Segment Start: Data in this exercise

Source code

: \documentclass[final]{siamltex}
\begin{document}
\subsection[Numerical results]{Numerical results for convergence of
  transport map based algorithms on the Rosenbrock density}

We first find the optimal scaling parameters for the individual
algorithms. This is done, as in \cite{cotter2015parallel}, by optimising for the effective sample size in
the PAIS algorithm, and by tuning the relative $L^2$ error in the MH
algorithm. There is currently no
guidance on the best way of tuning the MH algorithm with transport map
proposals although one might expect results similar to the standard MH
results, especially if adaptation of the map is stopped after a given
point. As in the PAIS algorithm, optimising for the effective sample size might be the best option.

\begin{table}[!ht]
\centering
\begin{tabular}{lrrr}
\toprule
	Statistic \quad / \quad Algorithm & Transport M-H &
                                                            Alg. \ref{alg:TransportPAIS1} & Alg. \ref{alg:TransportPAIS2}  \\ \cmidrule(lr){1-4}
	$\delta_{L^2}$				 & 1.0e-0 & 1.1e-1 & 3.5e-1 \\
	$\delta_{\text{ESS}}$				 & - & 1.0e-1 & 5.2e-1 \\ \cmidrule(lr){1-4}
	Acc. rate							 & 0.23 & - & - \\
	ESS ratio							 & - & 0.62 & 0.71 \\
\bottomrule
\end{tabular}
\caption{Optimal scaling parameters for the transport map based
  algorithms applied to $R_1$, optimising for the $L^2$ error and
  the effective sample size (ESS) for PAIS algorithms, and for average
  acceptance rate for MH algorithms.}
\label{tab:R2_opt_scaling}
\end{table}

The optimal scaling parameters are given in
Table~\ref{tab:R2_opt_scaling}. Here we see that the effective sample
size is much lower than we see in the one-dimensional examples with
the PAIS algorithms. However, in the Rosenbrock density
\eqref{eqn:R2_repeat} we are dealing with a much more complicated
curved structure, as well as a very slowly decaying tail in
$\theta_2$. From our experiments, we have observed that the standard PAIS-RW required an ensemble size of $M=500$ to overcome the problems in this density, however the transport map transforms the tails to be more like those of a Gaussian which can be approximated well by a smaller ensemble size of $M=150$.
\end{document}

Segment End: Data in this exercise
Segment Start: Data in this exercise

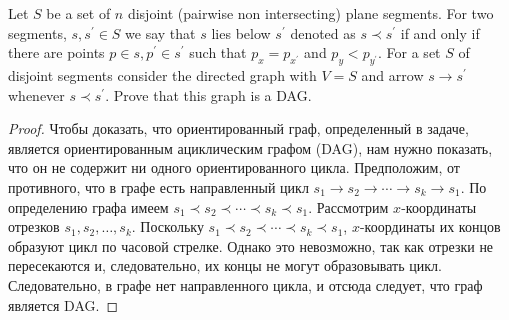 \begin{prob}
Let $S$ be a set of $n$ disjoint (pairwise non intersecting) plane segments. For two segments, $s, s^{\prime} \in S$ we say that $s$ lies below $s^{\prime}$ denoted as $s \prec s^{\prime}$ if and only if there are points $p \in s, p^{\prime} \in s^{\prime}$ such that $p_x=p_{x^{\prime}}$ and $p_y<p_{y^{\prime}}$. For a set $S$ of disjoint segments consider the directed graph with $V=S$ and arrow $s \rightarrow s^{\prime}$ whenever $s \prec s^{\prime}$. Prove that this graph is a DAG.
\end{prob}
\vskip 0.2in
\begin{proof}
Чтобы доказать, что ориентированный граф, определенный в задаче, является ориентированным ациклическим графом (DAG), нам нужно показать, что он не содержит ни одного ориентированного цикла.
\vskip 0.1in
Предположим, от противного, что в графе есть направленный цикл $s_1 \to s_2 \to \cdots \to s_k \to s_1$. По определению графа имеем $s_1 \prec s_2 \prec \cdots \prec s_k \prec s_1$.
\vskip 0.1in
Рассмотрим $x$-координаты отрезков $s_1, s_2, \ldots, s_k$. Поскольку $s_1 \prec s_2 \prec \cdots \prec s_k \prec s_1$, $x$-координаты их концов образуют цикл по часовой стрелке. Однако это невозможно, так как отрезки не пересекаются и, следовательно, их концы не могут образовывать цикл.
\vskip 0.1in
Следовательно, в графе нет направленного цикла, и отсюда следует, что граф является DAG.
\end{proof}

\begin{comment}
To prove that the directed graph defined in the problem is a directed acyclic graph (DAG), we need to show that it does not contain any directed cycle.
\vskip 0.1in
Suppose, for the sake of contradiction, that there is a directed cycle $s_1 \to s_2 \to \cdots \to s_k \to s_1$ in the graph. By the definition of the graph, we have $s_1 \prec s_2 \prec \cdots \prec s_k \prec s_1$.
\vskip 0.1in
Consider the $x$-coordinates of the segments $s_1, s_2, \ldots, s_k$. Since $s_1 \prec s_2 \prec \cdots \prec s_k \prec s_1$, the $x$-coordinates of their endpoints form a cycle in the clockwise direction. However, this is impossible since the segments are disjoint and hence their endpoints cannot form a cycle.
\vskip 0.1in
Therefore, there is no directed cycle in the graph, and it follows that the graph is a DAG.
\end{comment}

Segment End: Data in this exercise

_Directions for this task_
Each line of the records with the word "graph" in it is to be copied.

_Expected answer_
Let $S$ be a set of $n$ disjoint (pairwise non intersecting) plane segments. For two segments, $s, s^{\prime} \in S$ we say that $s$ lies below $s^{\prime}$ denoted as $s \prec s^{\prime}$ if and only if there are points $p \in s, p^{\prime} \in s^{\prime}$ such that $p_x=p_{x^{\prime}}$ and $p_y<p_{y^{\prime}}$. For a set $S$ of disjoint segments consider the directed graph with $V=S$ and arrow $s \rightarrow s^{\prime}$ whenever $s \prec s^{\prime}$. Prove that this graph is a DAG.
To prove that the directed graph defined in the problem is a directed acyclic graph (DAG), we need to show that it does not contain any directed cycle.
Suppose, for the sake of contradiction, that there is a directed cycle $s_1 \to s_2 \to \cdots \to s_k \to s_1$ in the graph. By the definition of the graph, we have $s_1 \prec s_2 \prec \cdots \prec s_k \prec s_1$.
Therefore, there is no directed cycle in the graph, and it follows that the graph is a DAG.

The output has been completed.